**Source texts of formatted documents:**
========================
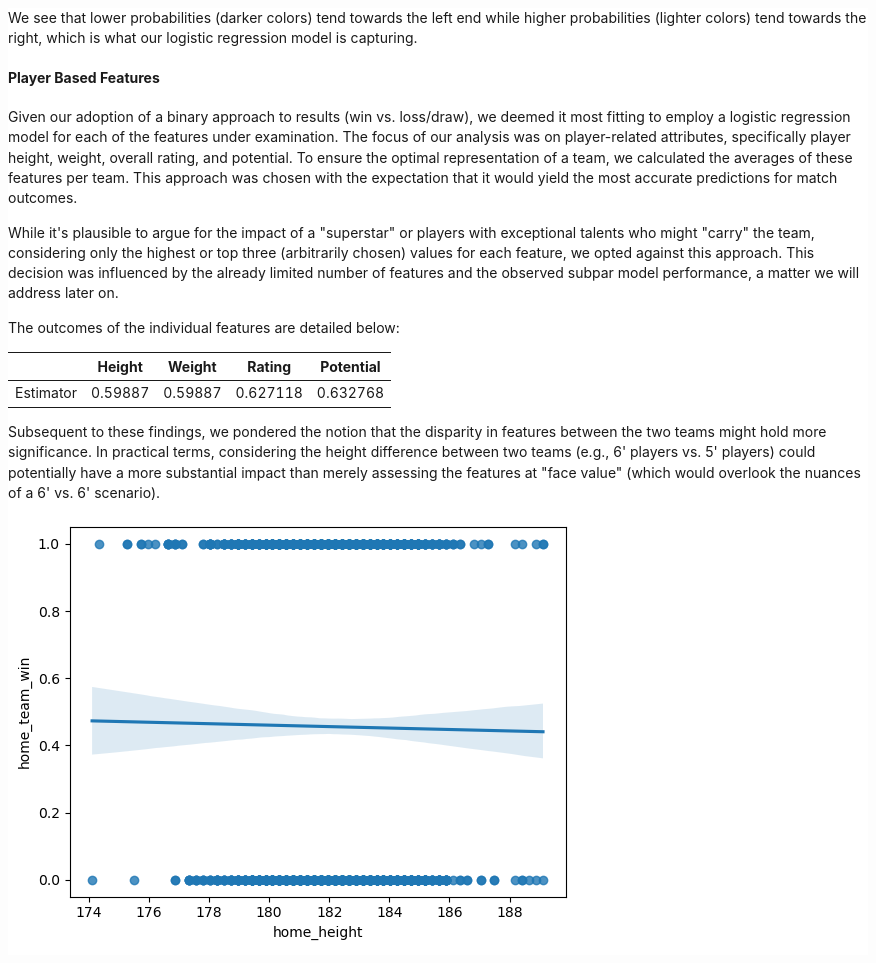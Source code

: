 We see that lower probabilities (darker colors) tend towards the left end while higher probabilities (lighter colors) tend towards the right, which is what our logistic regression model is capturing.

#### Player Based Features ####

Given our adoption of a binary approach to results (win vs. loss/draw), we deemed it most fitting to employ a logistic regression model for each of the features under examination. The focus of our analysis was on player-related attributes, specifically player height, weight, overall rating, and potential. To ensure the optimal representation of a team, we calculated the averages of these features per team. This approach was chosen with the expectation that it would yield the most accurate predictions for match outcomes.

While it's plausible to argue for the impact of a "superstar" or players with exceptional talents who might "carry" the team, considering only the highest or top three (arbitrarily chosen) values for each feature, we opted against this approach. This decision was influenced by the already limited number of features and the observed subpar model performance, a matter we will address later on.

The outcomes of the individual features are detailed below:


|           | Height  | Weight  | Rating   | Potential |
|-----------|---------|---------|----------|-----------|
| Estimator | 0.59887 | 0.59887 | 0.627118 | 0.632768  |

Subsequent to these findings, we pondered the notion that the disparity in features between the two teams might hold more significance. In practical terms, considering the height difference between two teams (e.g., 6' players vs. 5' players) could potentially have a more substantial impact than merely assessing the features at "face value" (which would overlook the nuances of a 6' vs. 6' scenario).

![](height_regression_graph.png)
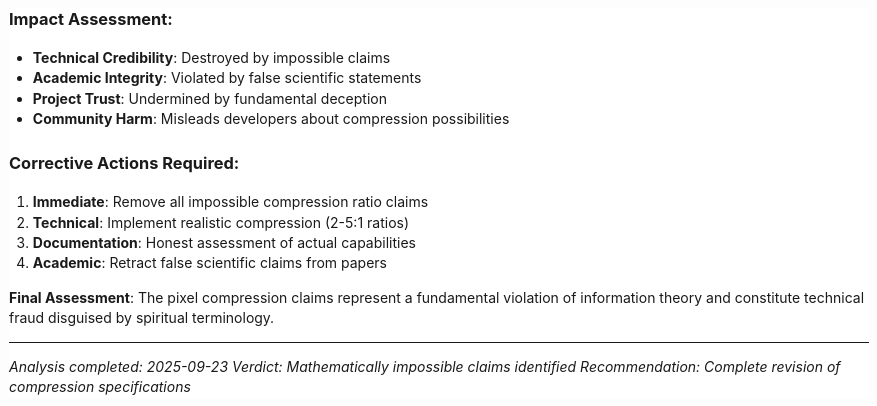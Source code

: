 ### Impact Assessment:

- **Technical Credibility**: Destroyed by impossible claims
- **Academic Integrity**: Violated by false scientific statements
- **Project Trust**: Undermined by fundamental deception
- **Community Harm**: Misleads developers about compression possibilities

### Corrective Actions Required:

1. **Immediate**: Remove all impossible compression ratio claims
2. **Technical**: Implement realistic compression (2-5:1 ratios)
3. **Documentation**: Honest assessment of actual capabilities
4. **Academic**: Retract false scientific claims from papers

**Final Assessment**: The pixel compression claims represent a fundamental violation of information theory and constitute technical fraud disguised by spiritual terminology.

---

*Analysis completed: 2025-09-23*
*Verdict: Mathematically impossible claims identified*
*Recommendation: Complete revision of compression specifications*
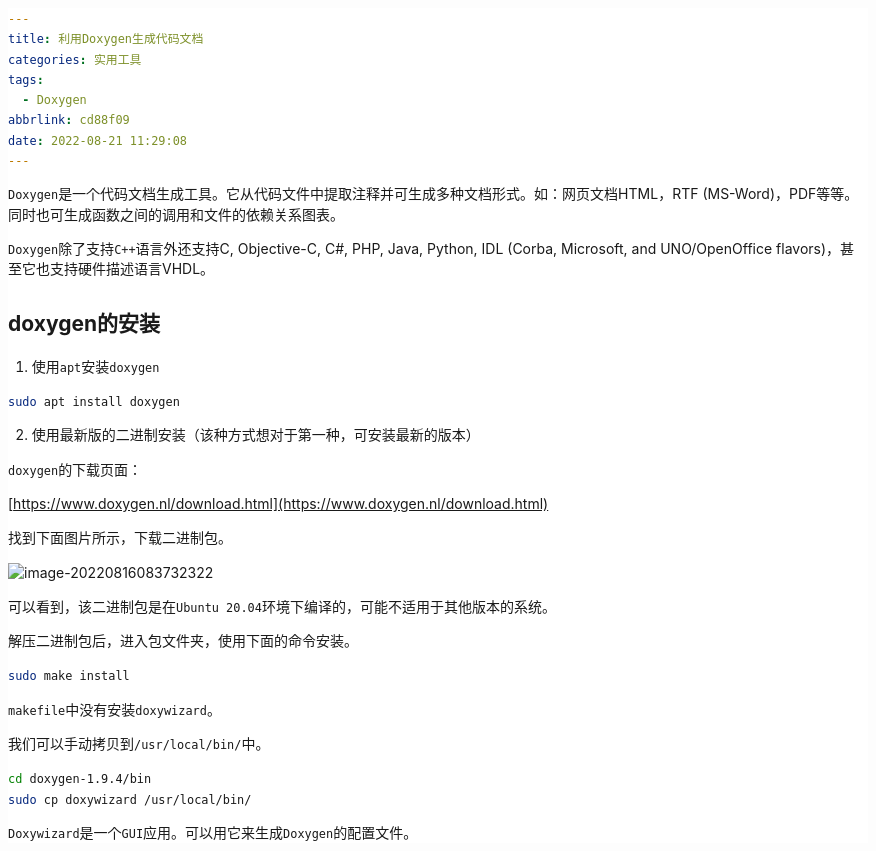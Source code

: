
 ```yaml
---
title: 利用Doxygen生成代码文档
categories: 实用工具
tags:
  - Doxygen
abbrlink: cd88f09
date: 2022-08-21 11:29:08
---
```


`Doxygen`是一个代码文档生成工具。它从代码文件中提取注释并可生成多种文档形式。如：网页文档HTML，RTF (MS-Word)，PDF等等。同时也可生成函数之间的调用和文件的依赖关系图表。



`Doxygen`除了支持`C++`语言外还支持C, Objective-C, C#, PHP, Java, Python, IDL (Corba, Microsoft, and UNO/OpenOffice flavors)，甚至它也支持硬件描述语言VHDL。



## doxygen的安装



1. 使用`apt`安装`doxygen`

```bash
sudo apt install doxygen
```



2. 使用最新版的二进制安装（该种方式想对于第一种，可安装最新的版本）

`doxygen`的下载页面：

[https://www.doxygen.nl/download.html](https://www.doxygen.nl/download.html)

找到下面图片所示，下载二进制包。

![image-20220816083732322](https://sf-blog-images.oss-cn-hangzhou.aliyuncs.com/image-20220816083732322.png)

可以看到，该二进制包是在`Ubuntu 20.04`环境下编译的，可能不适用于其他版本的系统。

解压二进制包后，进入包文件夹，使用下面的命令安装。

```bash
sudo make install
```

`makefile`中没有安装`doxywizard`。

我们可以手动拷贝到`/usr/local/bin/`中。

```bash
cd doxygen-1.9.4/bin
sudo cp doxywizard /usr/local/bin/
```



`Doxywizard`是一个`GUI`应用。可以用它来生成`Doxygen`的配置文件。
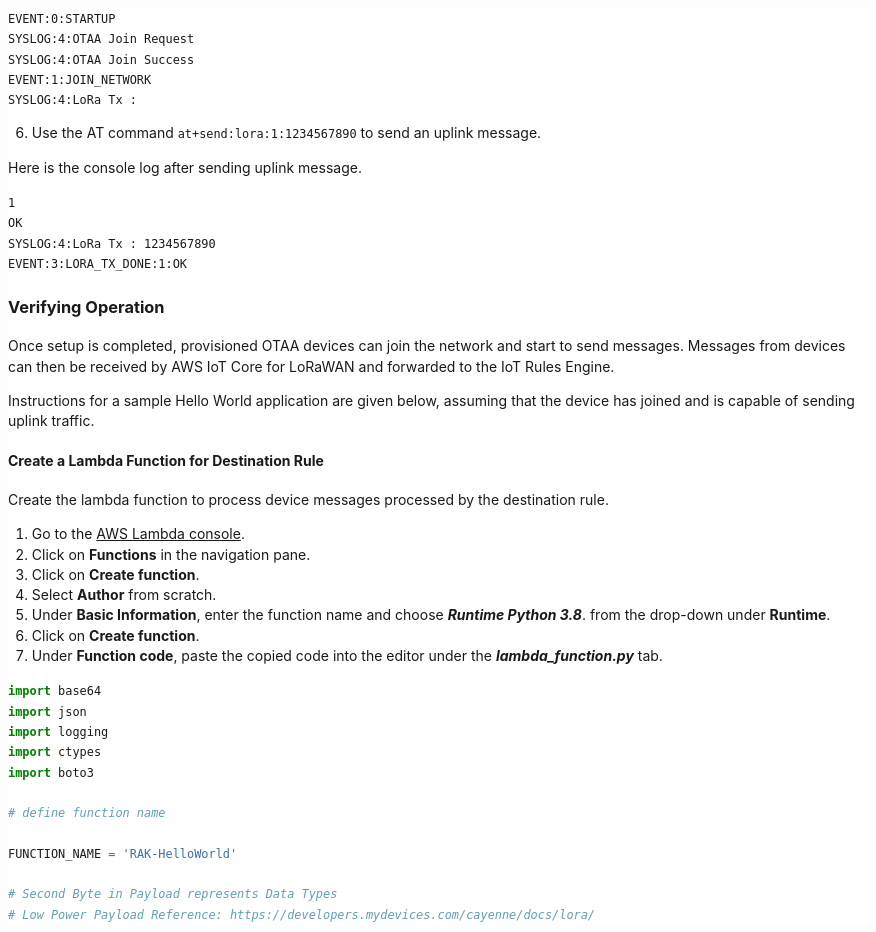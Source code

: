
 ```
EVENT:0:STARTUP
SYSLOG:4:OTAA Join Request
SYSLOG:4:OTAA Join Success
EVENT:1:JOIN_NETWORK
SYSLOG:4:LoRa Tx :
```

<rk-img
  src="/assets/images/wisgate/rak7249/supported-lora-network-servers/aws/20.checking-device.png"
  width="80%"
  caption="Choosing a Destination"
/>

6. Use the AT command `at+send:lora:1:1234567890` to send an uplink message.

Here is the console log after sending uplink message.

```
1
OK
SYSLOG:4:LoRa Tx : 1234567890
EVENT:3:LORA_TX_DONE:1:OK
```

### Verifying Operation

Once setup is completed, provisioned OTAA devices can join the network and start to send messages. Messages from devices can then be received by AWS IoT Core for LoRaWAN and forwarded to the IoT Rules Engine.

Instructions for a sample Hello World application are given below, assuming that the device has joined and is capable of sending uplink traffic.


<rk-img
  src="/assets/images/wisgate/rak7249/supported-lora-network-servers/aws/21.architecture.png"
  width="100%"
  caption="Sending Uplink Architecture"
/>

#### Create a Lambda Function for Destination Rule

Create the lambda function to process device messages processed by the destination rule.

1. Go to the [AWS Lambda console](http://console.aws.amazon.com/lambda).
2. Click on **Functions** in the navigation pane.
3. Click on **Create function**.
4. Select **Author** from scratch.
5. Under **Basic Information**, enter the function name and choose _**Runtime Python 3.8**_. from the drop-down under **Runtime**.
6. Click on **Create function**.
7. Under **Function code**, paste the copied code into the editor under the _**lambda_function.py**_ tab.

```python
import base64
import json
import logging
import ctypes
import boto3

# define function name

FUNCTION_NAME = 'RAK-HelloWorld'

# Second Byte in Payload represents Data Types
# Low Power Payload Reference: https://developers.mydevices.com/cayenne/docs/lora/

```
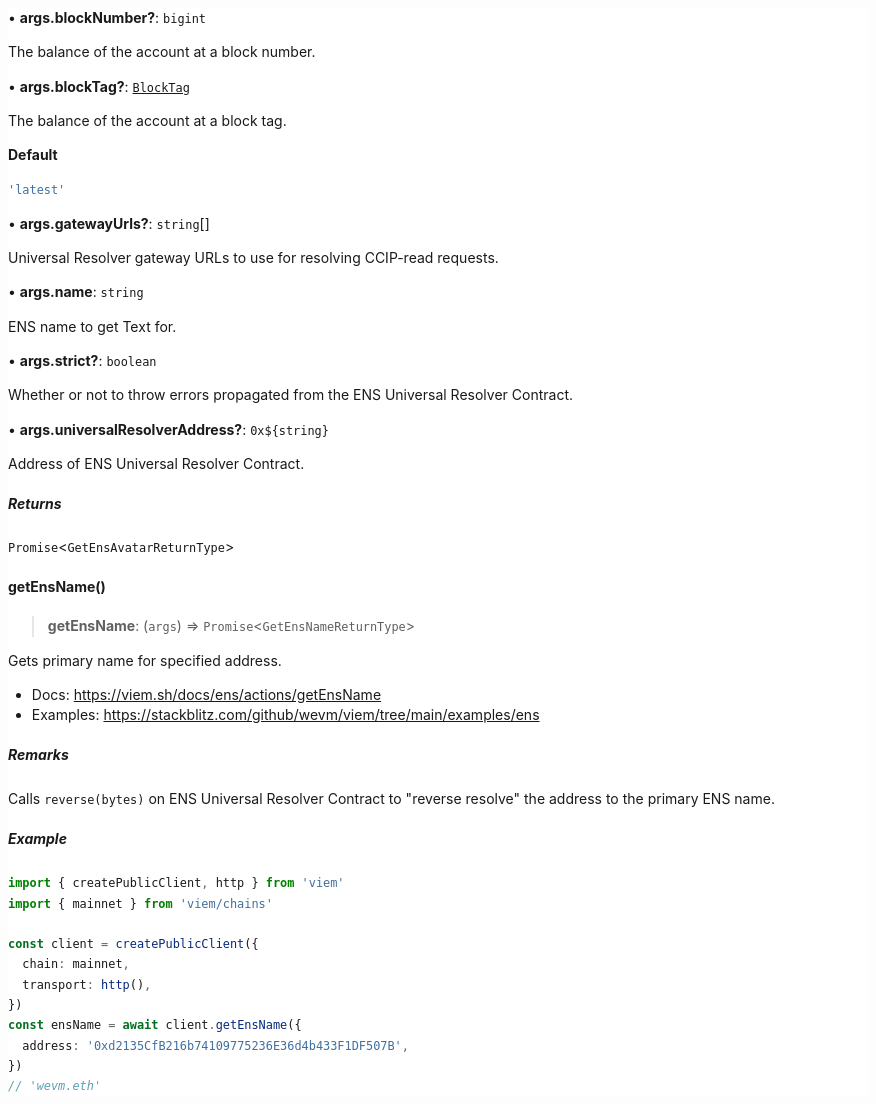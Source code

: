 • **args\.blockNumber?**: `bigint`

The balance of the account at a block number.

• **args\.blockTag?**: [`BlockTag`](/reference/utils/type-aliases/blocktag/)

The balance of the account at a block tag.

**Default**
```ts
'latest'
```

• **args\.gatewayUrls?**: `string`[]

Universal Resolver gateway URLs to use for resolving CCIP-read requests.

• **args\.name**: `string`

ENS name to get Text for.

• **args\.strict?**: `boolean`

Whether or not to throw errors propagated from the ENS Universal Resolver Contract.

• **args\.universalResolverAddress?**: ```0x${string}```

Address of ENS Universal Resolver Contract.

##### Returns

`Promise`\<`GetEnsAvatarReturnType`\>

#### getEnsName()

> **getEnsName**: (`args`) => `Promise`\<`GetEnsNameReturnType`\>

Gets primary name for specified address.

- Docs: https://viem.sh/docs/ens/actions/getEnsName
- Examples: https://stackblitz.com/github/wevm/viem/tree/main/examples/ens

##### Remarks

Calls `reverse(bytes)` on ENS Universal Resolver Contract to "reverse resolve" the address to the primary ENS name.

##### Example

```ts
import { createPublicClient, http } from 'viem'
import { mainnet } from 'viem/chains'

const client = createPublicClient({
  chain: mainnet,
  transport: http(),
})
const ensName = await client.getEnsName({
  address: '0xd2135CfB216b74109775236E36d4b433F1DF507B',
})
// 'wevm.eth'
```
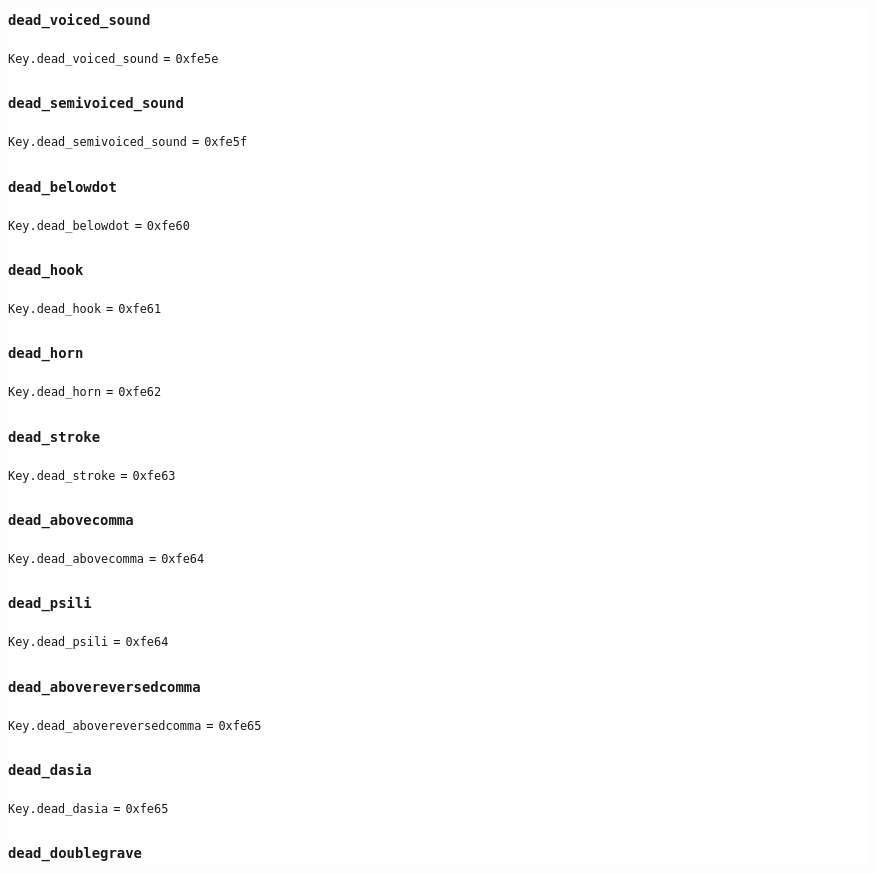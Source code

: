 
### `dead_voiced_sound`

`Key.dead_voiced_sound` = `0xfe5e`



### `dead_semivoiced_sound`

`Key.dead_semivoiced_sound` = `0xfe5f`



### `dead_belowdot`

`Key.dead_belowdot` = `0xfe60`



### `dead_hook`

`Key.dead_hook` = `0xfe61`



### `dead_horn`

`Key.dead_horn` = `0xfe62`



### `dead_stroke`

`Key.dead_stroke` = `0xfe63`



### `dead_abovecomma`

`Key.dead_abovecomma` = `0xfe64`



### `dead_psili`

`Key.dead_psili` = `0xfe64`



### `dead_abovereversedcomma`

`Key.dead_abovereversedcomma` = `0xfe65`



### `dead_dasia`

`Key.dead_dasia` = `0xfe65`



### `dead_doublegrave`
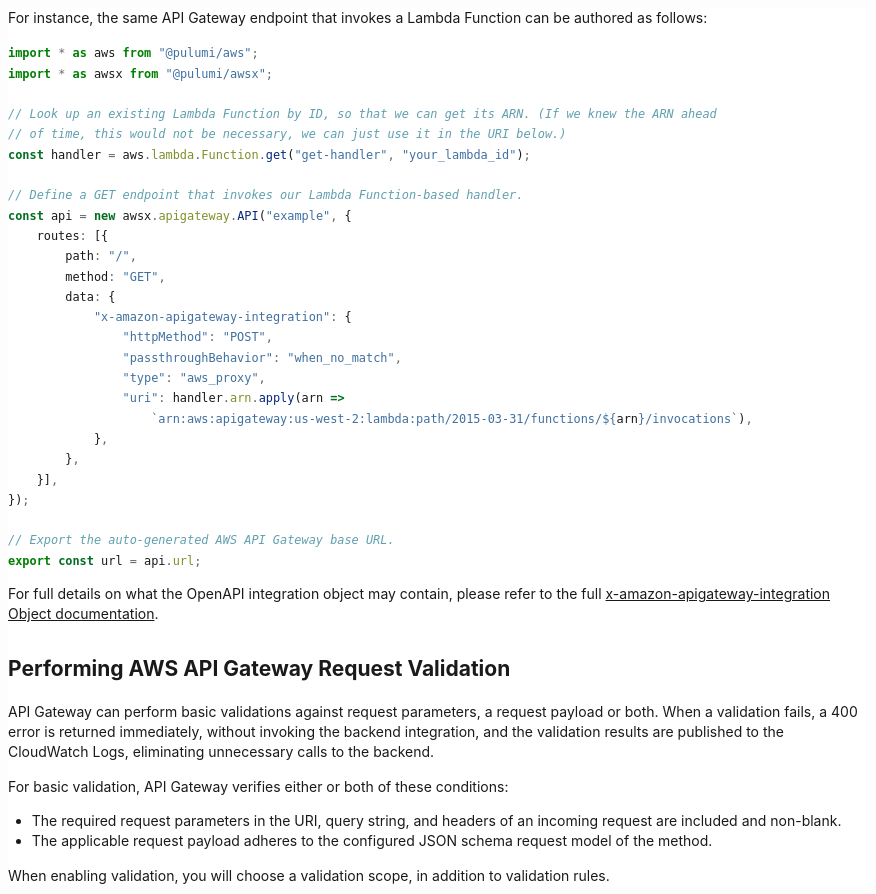 For instance, the same API Gateway endpoint that invokes a Lambda Function can be authored as follows:

```typescript
import * as aws from "@pulumi/aws";
import * as awsx from "@pulumi/awsx";

// Look up an existing Lambda Function by ID, so that we can get its ARN. (If we knew the ARN ahead
// of time, this would not be necessary, we can just use it in the URI below.)
const handler = aws.lambda.Function.get("get-handler", "your_lambda_id");

// Define a GET endpoint that invokes our Lambda Function-based handler.
const api = new awsx.apigateway.API("example", {
    routes: [{
        path: "/",
        method: "GET",
        data: {
            "x-amazon-apigateway-integration": {
                "httpMethod": "POST",
                "passthroughBehavior": "when_no_match",
                "type": "aws_proxy",
                "uri": handler.arn.apply(arn =>
                    `arn:aws:apigateway:us-west-2:lambda:path/2015-03-31/functions/${arn}/invocations`),
            },
        },
    }],
});

// Export the auto-generated AWS API Gateway base URL.
export const url = api.url;
```

For full details on what the OpenAPI integration object may contain, please refer to the full
[x-amazon-apigateway-integration Object documentation](
https://docs.aws.amazon.com/apigateway/latest/developerguide/api-gateway-swagger-extensions-integration.html).

## Performing AWS API Gateway Request Validation

API Gateway can perform basic validations against request parameters, a request payload or both. When a
validation fails, a 400 error is returned immediately, without invoking the backend integration, and the
validation results are published to the CloudWatch Logs, eliminating unnecessary calls to the backend.

For basic validation, API Gateway verifies either or both of these conditions:

* The required request parameters in the URI, query string, and headers of an incoming request are
  included and non-blank.
* The applicable request payload adheres to the configured JSON schema request model of the method.

When enabling validation, you will choose a validation scope, in addition to validation rules.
========================
**Problem to work on:** Each line from the one with "API Gateway can" through the end of the records above should be written out exactly. No other line should appear.

**Answer to this task:**
API Gateway can perform basic validations against request parameters, a request payload or both. When a
validation fails, a 400 error is returned immediately, without invoking the backend integration, and the
validation results are published to the CloudWatch Logs, eliminating unnecessary calls to the backend.

For basic validation, API Gateway verifies either or both of these conditions:

* The required request parameters in the URI, query string, and headers of an incoming request are
  included and non-blank.
* The applicable request payload adheres to the configured JSON schema request model of the method.

When enabling validation, you will choose a validation scope, in addition to validation rules.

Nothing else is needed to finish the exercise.